April 11, 2010|By DAN DEARTH

SMITHSBURG -- Smithsburg Middle School student Joanne Lee couldn't speak English when she started kindergarten.

But things have changed since then.

On June 2, Joanne will take the stage with 274 other students from across the United States to represent Washington County Public Schools at the 2010 Scripps National Spelling Bee in Washington, D.C.

The event will last until June 4.

"The nerves are the worst," Joanne said. "I have to remember not to spell too fast so I don't miss a letter."

Joanne's mother, Hsiu-Hsueh Schubel, immigrated to the United States from Taiwan in the 1990s.

Because Hsiu-Hsueh's English wasn't very good when Joanne was a toddler, Hsiu-Hsueh said she spoke Mandarin Chinese around the house to prevent her daughter from developing bad speech habits.


As a result, Joanne received exposure to a foreign language early on but had to take special English classes when she started school.

"She had to go through this language barrier all by herself," Hsiu-Hsueh said. "It made me very proud of her."

Joanne, 13, spelled implement to win the eighth-grade division of the Washington County Spelling Bee on March 13. The victory qualified her to advance to the national competition. She also won the county spelling bees when she was in sixth and seventh grades.

To study for the national competition, Joanne said she looks up words she doesn't understand while she's reading. Joanne also has dictionaries scattered throughout the house. She said words of Dutch and German origin give her the most difficulty, so she spends extra time concentrating on those areas.

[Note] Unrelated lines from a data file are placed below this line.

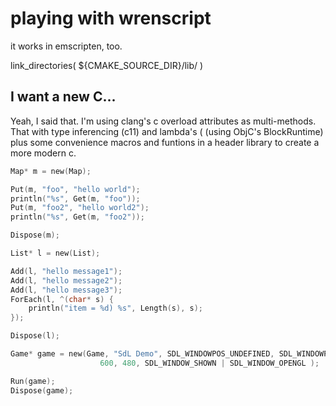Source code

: # playing with wrenscript

it works in emscripten, too.




link_directories( ${CMAKE_SOURCE_DIR}/lib/ )

## I want a new C...

Yeah, I said that.
I'm using clang's c overload attributes as multi-methods. That with type inferencing (c11) and lambda's ( (using ObjC's BlockRuntime) plus some convenience macros and funtions in a header library to create a more modern c.

```c
Map* m = new(Map);

Put(m, "foo", "hello world");
println("%s", Get(m, "foo"));
Put(m, "foo2", "hello world2");
println("%s", Get(m, "foo2"));

Dispose(m);

List* l = new(List);

Add(l, "hello message1");
Add(l, "hello message2");
Add(l, "hello message3");
ForEach(l, ^(char* s) {
    println("item = %d) %s", Length(s), s);
});

Dispose(l);

Game* game = new(Game, "SdL Demo", SDL_WINDOWPOS_UNDEFINED, SDL_WINDOWPOS_UNDEFINED, 
                    600, 480, SDL_WINDOW_SHOWN | SDL_WINDOW_OPENGL );

Run(game);
Dispose(game);

```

In addition to being a stellar speller, Joanne excels at geography. She always places well in local geographic competitions and participated in the 2010 Maryland Geographic Bee in Catonsville on Friday.

Joanne said she spends two hours every Sunday attending school in Rockville, Md., to study the Chinese language. She also plays the flute and piano.

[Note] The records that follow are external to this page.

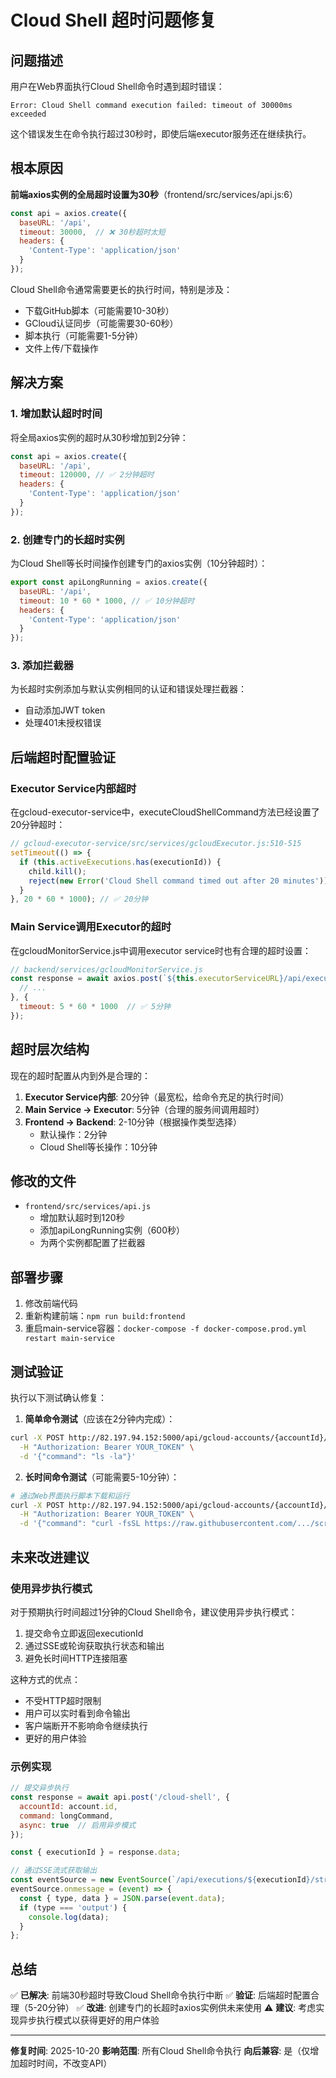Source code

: # Cloud Shell 超时问题修复

## 问题描述

用户在Web界面执行Cloud Shell命令时遇到超时错误：

```
Error: Cloud Shell command execution failed: timeout of 30000ms exceeded
```

这个错误发生在命令执行超过30秒时，即使后端executor服务还在继续执行。

## 根本原因

**前端axios实例的全局超时设置为30秒**（frontend/src/services/api.js:6）

```javascript
const api = axios.create({
  baseURL: '/api',
  timeout: 30000,  // ❌ 30秒超时太短
  headers: {
    'Content-Type': 'application/json'
  }
});
```

Cloud Shell命令通常需要更长的执行时间，特别是涉及：
- 下载GitHub脚本（可能需要10-30秒）
- GCloud认证同步（可能需要30-60秒）
- 脚本执行（可能需要1-5分钟）
- 文件上传/下载操作

## 解决方案

### 1. 增加默认超时时间

将全局axios实例的超时从30秒增加到2分钟：

```javascript
const api = axios.create({
  baseURL: '/api',
  timeout: 120000, // ✅ 2分钟超时
  headers: {
    'Content-Type': 'application/json'
  }
});
```

### 2. 创建专门的长超时实例

为Cloud Shell等长时间操作创建专门的axios实例（10分钟超时）：

```javascript
export const apiLongRunning = axios.create({
  baseURL: '/api',
  timeout: 10 * 60 * 1000, // ✅ 10分钟超时
  headers: {
    'Content-Type': 'application/json'
  }
});
```

### 3. 添加拦截器

为长超时实例添加与默认实例相同的认证和错误处理拦截器：
- 自动添加JWT token
- 处理401未授权错误

## 后端超时配置验证

### Executor Service内部超时

在gcloud-executor-service中，executeCloudShellCommand方法已经设置了20分钟超时：

```javascript
// gcloud-executor-service/src/services/gcloudExecutor.js:510-515
setTimeout(() => {
  if (this.activeExecutions.has(executionId)) {
    child.kill();
    reject(new Error('Cloud Shell command timed out after 20 minutes'));
  }
}, 20 * 60 * 1000); // ✅ 20分钟
```

### Main Service调用Executor的超时

在gcloudMonitorService.js中调用executor service时也有合理的超时设置：

```javascript
// backend/services/gcloudMonitorService.js
const response = await axios.post(`${this.executorServiceURL}/api/executions/cloud-shell`, {
  // ...
}, {
  timeout: 5 * 60 * 1000  // ✅ 5分钟
});
```

## 超时层次结构

现在的超时配置从内到外是合理的：

1. **Executor Service内部**: 20分钟（最宽松，给命令充足的执行时间）
2. **Main Service → Executor**: 5分钟（合理的服务间调用超时）
3. **Frontend → Backend**: 2-10分钟（根据操作类型选择）
   - 默认操作：2分钟
   - Cloud Shell等长操作：10分钟

## 修改的文件

- `frontend/src/services/api.js`
  - 增加默认超时到120秒
  - 添加apiLongRunning实例（600秒）
  - 为两个实例都配置了拦截器

## 部署步骤

1. 修改前端代码
2. 重新构建前端：`npm run build:frontend`
3. 重启main-service容器：`docker-compose -f docker-compose.prod.yml restart main-service`

## 测试验证

执行以下测试确认修复：

1. **简单命令测试**（应该在2分钟内完成）：
```bash
curl -X POST http://82.197.94.152:5000/api/gcloud-accounts/{accountId}/execute-cloud-shell \
  -H "Authorization: Bearer YOUR_TOKEN" \
  -d '{"command": "ls -la"}'
```

2. **长时间命令测试**（可能需要5-10分钟）：
```bash
# 通过Web界面执行脚本下载和运行
curl -X POST http://82.197.94.152:5000/api/gcloud-accounts/{accountId}/execute-cloud-shell \
  -H "Authorization: Bearer YOUR_TOKEN" \
  -d '{"command": "curl -fsSL https://raw.githubusercontent.com/.../script.sh | bash"}'
```

## 未来改进建议

### 使用异步执行模式

对于预期执行时间超过1分钟的Cloud Shell命令，建议使用异步执行模式：

1. 提交命令立即返回executionId
2. 通过SSE或轮询获取执行状态和输出
3. 避免长时间HTTP连接阻塞

这种方式的优点：
- 不受HTTP超时限制
- 用户可以实时看到命令输出
- 客户端断开不影响命令继续执行
- 更好的用户体验

### 示例实现

```javascript
// 提交异步执行
const response = await api.post('/cloud-shell', {
  accountId: account.id,
  command: longCommand,
  async: true  // 启用异步模式
});

const { executionId } = response.data;

// 通过SSE流式获取输出
const eventSource = new EventSource(`/api/executions/${executionId}/stream`);
eventSource.onmessage = (event) => {
  const { type, data } = JSON.parse(event.data);
  if (type === 'output') {
    console.log(data);
  }
};
```

## 总结

✅ **已解决**: 前端30秒超时导致Cloud Shell命令执行中断
✅ **验证**: 后端超时配置合理（5-20分钟）
✅ **改进**: 创建专门的长超时axios实例供未来使用
⚠️ **建议**: 考虑实现异步执行模式以获得更好的用户体验

---

**修复时间**: 2025-10-20
**影响范围**: 所有Cloud Shell命令执行
**向后兼容**: 是（仅增加超时时间，不改变API）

Joanne said she wants to be a doctor some day and is setting her sites on Dartmouth College.

"I've been there before," she said. "It looks really nice."

Joanne said she would like to attend Johns Hopkins University if her Dartmouth plan falls through.

The National Spelling Bee contestants will compete in preliminary rounds on June 2 and 3, said Paige Kimble, director. The top 50 will advance to the semifinals and finals on June 4. The contest will be held at the Grand Hyatt Washington hotel on H Street.